▸ Record set:
========
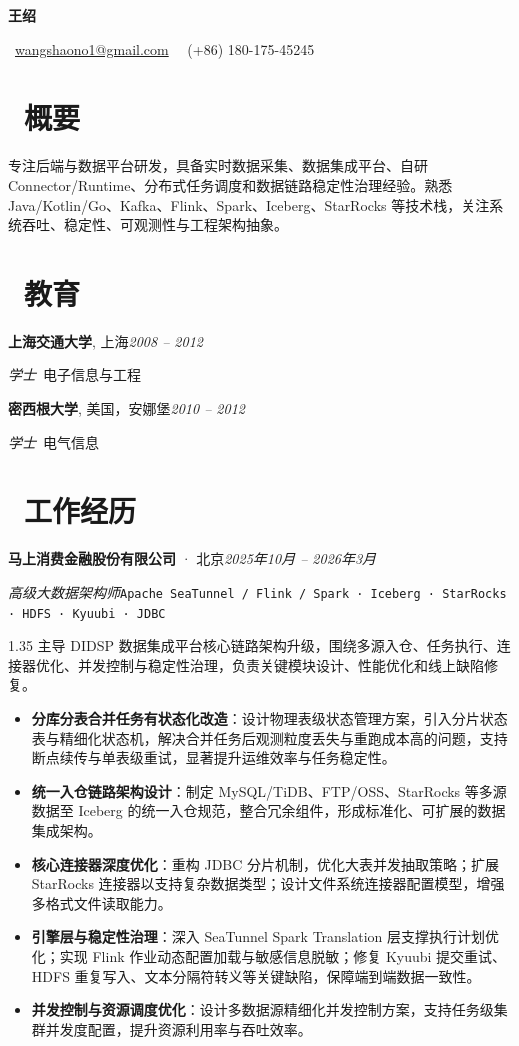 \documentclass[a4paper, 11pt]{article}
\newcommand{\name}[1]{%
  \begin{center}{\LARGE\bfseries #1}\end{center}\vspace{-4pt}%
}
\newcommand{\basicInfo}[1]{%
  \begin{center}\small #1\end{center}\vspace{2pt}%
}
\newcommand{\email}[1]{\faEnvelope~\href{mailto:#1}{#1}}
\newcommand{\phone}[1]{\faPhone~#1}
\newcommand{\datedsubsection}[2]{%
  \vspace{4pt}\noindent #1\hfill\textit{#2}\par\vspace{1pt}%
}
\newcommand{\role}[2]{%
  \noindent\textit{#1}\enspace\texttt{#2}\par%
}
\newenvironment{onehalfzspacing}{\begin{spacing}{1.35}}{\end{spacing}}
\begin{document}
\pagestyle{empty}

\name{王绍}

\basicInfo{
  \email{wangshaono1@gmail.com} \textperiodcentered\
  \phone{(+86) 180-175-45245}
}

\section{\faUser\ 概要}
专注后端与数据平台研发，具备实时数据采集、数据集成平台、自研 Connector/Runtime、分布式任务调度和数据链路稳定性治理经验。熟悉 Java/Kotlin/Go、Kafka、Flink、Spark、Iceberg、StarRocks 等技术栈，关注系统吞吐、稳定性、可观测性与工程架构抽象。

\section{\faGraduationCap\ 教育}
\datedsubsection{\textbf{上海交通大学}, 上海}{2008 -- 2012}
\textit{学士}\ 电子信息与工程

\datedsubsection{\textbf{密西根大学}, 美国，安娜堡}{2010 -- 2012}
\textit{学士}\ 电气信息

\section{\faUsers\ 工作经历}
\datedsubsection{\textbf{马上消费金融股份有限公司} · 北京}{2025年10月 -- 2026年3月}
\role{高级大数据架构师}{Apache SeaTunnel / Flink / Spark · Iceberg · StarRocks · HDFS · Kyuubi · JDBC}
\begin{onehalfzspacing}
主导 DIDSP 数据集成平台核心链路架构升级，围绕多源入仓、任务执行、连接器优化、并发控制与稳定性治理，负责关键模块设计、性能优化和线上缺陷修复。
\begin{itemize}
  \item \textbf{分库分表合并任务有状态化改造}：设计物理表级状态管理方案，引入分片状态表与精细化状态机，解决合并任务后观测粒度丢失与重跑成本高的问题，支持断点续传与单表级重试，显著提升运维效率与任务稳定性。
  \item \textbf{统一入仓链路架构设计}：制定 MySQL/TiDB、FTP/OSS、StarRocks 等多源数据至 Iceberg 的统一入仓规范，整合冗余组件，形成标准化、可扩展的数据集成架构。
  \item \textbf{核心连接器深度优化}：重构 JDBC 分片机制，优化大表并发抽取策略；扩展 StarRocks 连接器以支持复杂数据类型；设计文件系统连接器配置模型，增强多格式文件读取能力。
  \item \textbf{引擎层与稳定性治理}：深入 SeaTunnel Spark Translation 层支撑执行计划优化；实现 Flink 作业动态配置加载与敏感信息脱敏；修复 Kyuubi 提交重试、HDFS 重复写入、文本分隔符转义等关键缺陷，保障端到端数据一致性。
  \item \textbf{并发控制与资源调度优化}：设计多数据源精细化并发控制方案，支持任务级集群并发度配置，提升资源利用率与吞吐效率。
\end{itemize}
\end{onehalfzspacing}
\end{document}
========
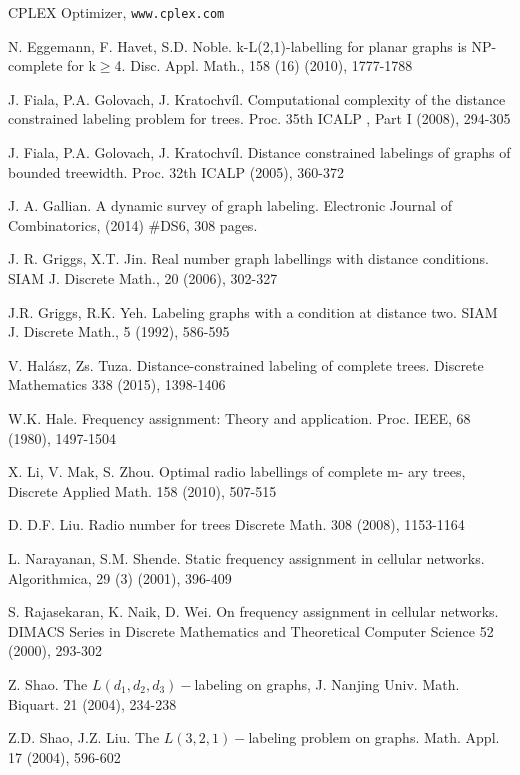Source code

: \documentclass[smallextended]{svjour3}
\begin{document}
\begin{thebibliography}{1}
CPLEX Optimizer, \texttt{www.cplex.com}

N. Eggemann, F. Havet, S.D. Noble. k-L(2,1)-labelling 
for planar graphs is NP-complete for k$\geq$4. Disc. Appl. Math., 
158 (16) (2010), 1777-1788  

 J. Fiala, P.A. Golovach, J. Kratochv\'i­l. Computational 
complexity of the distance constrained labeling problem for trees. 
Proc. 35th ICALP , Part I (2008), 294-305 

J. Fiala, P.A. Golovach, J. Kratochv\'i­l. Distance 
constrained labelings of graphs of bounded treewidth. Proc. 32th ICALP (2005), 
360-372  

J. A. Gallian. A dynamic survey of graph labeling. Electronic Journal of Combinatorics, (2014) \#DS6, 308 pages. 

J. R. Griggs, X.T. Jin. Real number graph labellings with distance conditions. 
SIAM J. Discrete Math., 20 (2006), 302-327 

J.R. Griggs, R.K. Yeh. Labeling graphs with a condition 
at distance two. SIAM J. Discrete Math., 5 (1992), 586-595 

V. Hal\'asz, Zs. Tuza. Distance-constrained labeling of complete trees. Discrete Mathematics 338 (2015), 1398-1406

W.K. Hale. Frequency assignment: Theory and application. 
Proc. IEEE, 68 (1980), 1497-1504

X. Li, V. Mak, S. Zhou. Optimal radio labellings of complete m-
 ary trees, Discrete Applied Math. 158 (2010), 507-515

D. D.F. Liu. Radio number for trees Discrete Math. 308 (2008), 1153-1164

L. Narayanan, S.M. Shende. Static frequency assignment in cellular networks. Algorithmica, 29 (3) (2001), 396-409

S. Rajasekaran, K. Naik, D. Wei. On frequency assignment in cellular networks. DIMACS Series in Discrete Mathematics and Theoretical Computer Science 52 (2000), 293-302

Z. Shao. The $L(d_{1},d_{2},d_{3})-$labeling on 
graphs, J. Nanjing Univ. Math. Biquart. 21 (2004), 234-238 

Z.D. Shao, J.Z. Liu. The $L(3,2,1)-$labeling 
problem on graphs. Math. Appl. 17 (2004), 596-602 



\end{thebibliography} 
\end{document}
========
▸ Task prompt: Scan the records for the word "SeaTunnel", and copy each line where it is found.

▸ Worked solution:
\role{高级大数据架构师}{Apache SeaTunnel / Flink / Spark · Iceberg · StarRocks · HDFS · Kyuubi · JDBC}
  \item \textbf{引擎层与稳定性治理}：深入 SeaTunnel Spark Translation 层支撑执行计划优化；实现 Flink 作业动态配置加载与敏感信息脱敏；修复 Kyuubi 提交重试、HDFS 重复写入、文本分隔符转义等关键缺陷，保障端到端数据一致性。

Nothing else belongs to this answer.